香川県三豊市の伊舎那院(いしゃないん)伝来とされる像で、頭部や両手の大きいプロポーションと充実した体つき、右手で宝珠(ほうじゅ)をつまむ仕草に特色がある。頭頂から台座までの全容を一鋳(いっちゅう)するが、台座の正面や右側面に鋳掛(いか)けが認められる。像内は両膝あたりから上に鉄心と中型土(なかごつち)が残存し、背中には大きめの型持(かたもち)(外型(そとご)と中型(なかご)との間隔を保持するための支え)を設けている。後頭部及び台座蓮肉上面にそれぞれ光背(こうはい)支持用とみられる丸枘孔(ほぞあな)を穿(うが)つ。表面に鍍金(ときん)や彩色の痕跡は確認できず、いま黒褐色を呈している。裙(くん)の折り返しが三角形を呈する点、天衣(てんね)が蓮肉上でねじれる点、両足先にかかる裙裾が翻る点は、滋賀・慈眼寺(じげんじ)及び福島・福聚寺(ふくじゅじ)の観音菩薩像と一致し、像高も三像で近い値をしめすことから、観音菩薩像の一典型として流行したと想像できる。さらに瓔珞(ようらく)の一部を遊離させ、化仏(けぶつ)上半を別鋳(べっちゅう)ないし鋳掛けとする造法の類似が、制作環境の近接を物語っている。右手を胸前に上げ、頭髪に毛筋彫りをほどこすなど細部におよぶ親近性が認められる慈眼寺・福聚寺両像に対し、本像は瓔珞の意匠が複雑かつ装飾的となる点や、耳朶(じだ)を貫通させる点にいっそうの展開が見て取れる。なお、冠繒(かんぞう)が両肩で緩くS字に翻転する表現は、盛唐後期の像立とみられる山口・神福寺(じんぷくじ)十一面観音像にみられ、わが国では奈良・唐招提寺(とうしょうだいじ)十一面観音像などの唐風を濃厚にしめす奈良時代以降の木彫像に主として現れるが、本像はその早例としても注意される。
(山口隆介)
開館一二〇年記念白鳳―花ひらく仏教美術―, 2015, p.245-246
やや頭部が過大な、重厚感に富む観音像。右手で宝珠(ほうじゅ)をつまみ、左手は第一・第二指で瓔珞(ようらく)をはさむ。裳(も)の折り返しが三角形を呈する点、天衣(てんね)が蓮肉(れんにく)上でねじれて垂下する点、裳が両足を覆って縁がめくれあがり、指だけが露出する点などが滋賀・慈眼寺(じげんじ)像および福島・福聚寺(ふくじゅじ)像と共通し、何らかの権威ある像に基づいて、形式の反復が行われた可能性を想定できる。頭頂から台座に至るまで一鋳するが、台座部分は一度で完成せず、鋳掛(いか)けを行っている。像内には、鉄心と中型土(なかごつち)が残される。香川県三豊市の伊舎那院(いしゃないん)伝来という。
(稲本泰生)
なら仏像館名品図録. 奈良国立博物館, 2010, p.120, no.160.
香川県三豊市の伊舎那院に伝来したものと伝える。三面頭飾の正面に坐化仏を表し、右手に宝珠を持つ観音菩薩。俯き加減の大きめの頭部、細身の体に大きな手先を表すのは、白鳳期によく見られるプロポーション。柔らかな体の動き、それに伴うような瓔珞(ようらく)の揺らめき等、優れた表現が見られる。

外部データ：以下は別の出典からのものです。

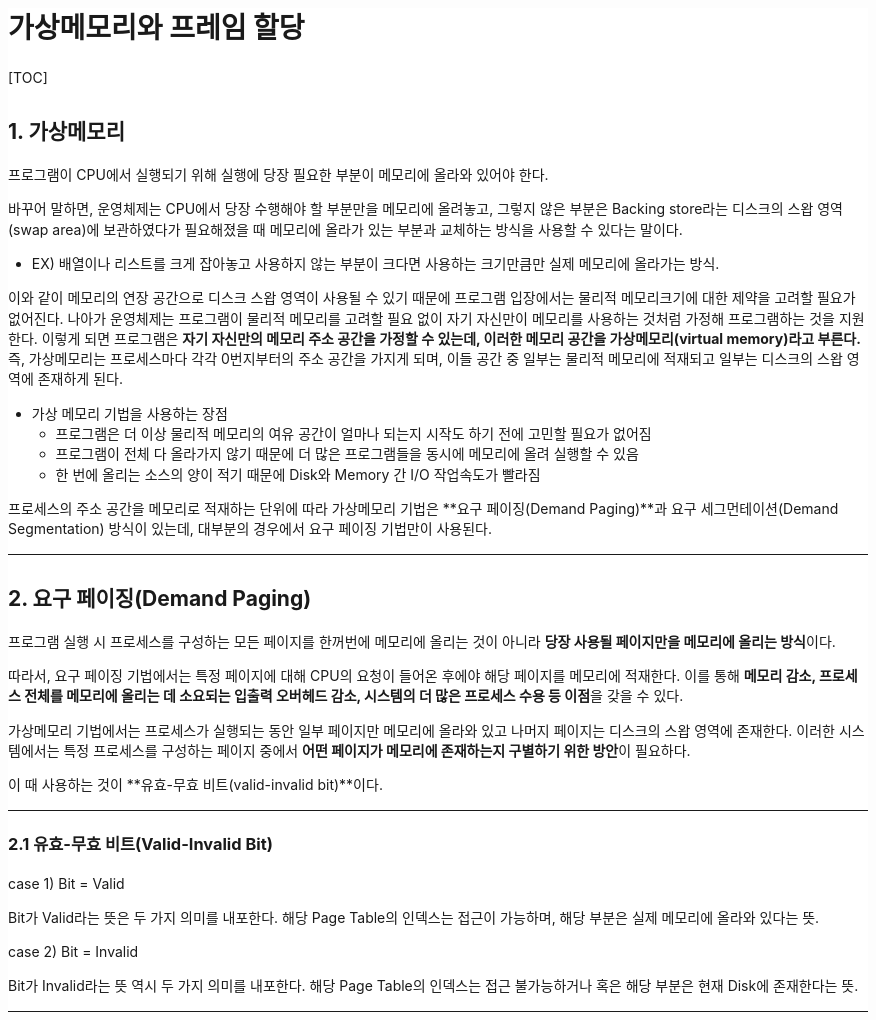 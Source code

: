 # 가상메모리와 프레임 할당

[TOC]

## 1. 가상메모리

프로그램이 CPU에서 실행되기 위해 실행에 당장 필요한 부분이 메모리에 올라와 있어야 한다.

바꾸어 말하면, 운영체제는 CPU에서 당장 수행해야 할 부분만을 메모리에 올려놓고, 그렇지 않은 부분은 Backing store라는 디스크의 스왑 영역(swap area)에 보관하였다가 필요해졌을 때 메모리에 올라가 있는 부분과 교체하는 방식을 사용할 수 있다는 말이다.

- EX) 배열이나 리스트를 크게 잡아놓고 사용하지 않는 부분이 크다면 사용하는 크기만큼만 실제 메모리에 올라가는 방식.

이와 같이 메모리의 연장 공간으로 디스크 스왑 영역이 사용될 수 있기 때문에 프로그램 입장에서는 물리적 메모리크기에 대한 제약을 고려할 필요가 없어진다. 나아가 운영체제는 프로그램이 물리적 메모리를 고려할 필요 없이 자기 자신만이 메모리를 사용하는 것처럼 가정해 프로그램하는 것을 지원한다. 이렇게 되면 프로그램은 **자기 자신만의 메모리 주소 공간을 가정할 수 있는데, 이러한 메모리 공간을 가상메모리(virtual memory)라고 부른다.** 즉, 가상메모리는 프로세스마다 각각 0번지부터의 주소 공간을 가지게 되며, 이들 공간 중 일부는 물리적 메모리에 적재되고 일부는 디스크의 스왑 영역에 존재하게 된다.

- 가상 메모리 기법을 사용하는 장점
  - 프로그램은 더 이상 물리적 메모리의 여유 공간이 얼마나 되는지 시작도 하기 전에 고민할 필요가 없어짐
  - 프로그램이 전체 다 올라가지 않기 때문에 더 많은 프로그램들을 동시에 메모리에 올려 실행할 수 있음
  - 한 번에 올리는 소스의 양이 적기 때문에 Disk와 Memory 간 I/O 작업속도가 빨라짐

프로세스의 주소 공간을 메모리로 적재하는 단위에 따라 가상메모리 기법은 **요구 페이징(Demand Paging)**과 요구 세그먼테이션(Demand Segmentation) 방식이 있는데, 대부분의 경우에서 요구 페이징 기법만이 사용된다.

---



## 2. 요구 페이징(Demand Paging)

프로그램 실행 시 프로세스를 구성하는 모든 페이지를 한꺼번에 메모리에 올리는 것이 아니라 **당장 사용될 페이지만을 메모리에 올리는 방식**이다.

따라서, 요구 페이징 기법에서는 특정 페이지에 대해 CPU의 요청이 들어온 후에야 해당 페이지를 메모리에 적재한다. 이를 통해 **메모리 감소, 프로세스 전체를 메모리에 올리는 데 소요되는 입출력 오버헤드 감소, 시스템의 더 많은 프로세스 수용 등 이점**을 갖을 수 있다. 

가상메모리 기법에서는 프로세스가 실행되는 동안 일부 페이지만 메모리에 올라와 있고 나머지 페이지는 디스크의 스왑 영역에 존재한다. 이러한 시스템에서는 특정 프로세스를 구성하는 페이지 중에서 **어떤 페이지가 메모리에 존재하는지 구별하기 위한 방안**이 필요하다.

이 때 사용하는 것이 **유효-무효 비트(valid-invalid bit)**이다.

---



### 2.1 유효-무효 비트(Valid-Invalid Bit)

case 1) Bit = Valid

  Bit가 Valid라는 뜻은 두 가지 의미를 내포한다. 해당 Page Table의 인덱스는 접근이 가능하며,  해당 부분은 실제 메모리에 올라와 있다는 뜻.

case 2) Bit = Invalid

  Bit가 Invalid라는 뜻 역시 두 가지 의미를 내포한다. 해당 Page Table의 인덱스는 접근 불가능하거나 혹은 해당 부분은 현재 Disk에 존재한다는 뜻.

---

全容を臘型(ろうがた)の一鋳で仕上げるが、台座の前方部や右方部に割れを生じたため鋳掛けを行う。像内には鉄心と中型土(なかごつち)が残され、背面に大きな型持ちが見られる。表面は軽く火中し、そのあとふき漆を施していると考えられる。
表情、裳の三角状の正面折り返し、裳裾のめくれ、天衣(てんね)の垂下する様など、特徴的な表現で共通する滋賀・慈眼寺及び福島・福聚寺の観音菩薩像が存在する。7世紀後半の造像活動の一端を考えさせる。
(井上一稔)
奈良国立博物館の名宝─一世紀の軌跡. 奈良国立博物館, 1997, p.292, no.68.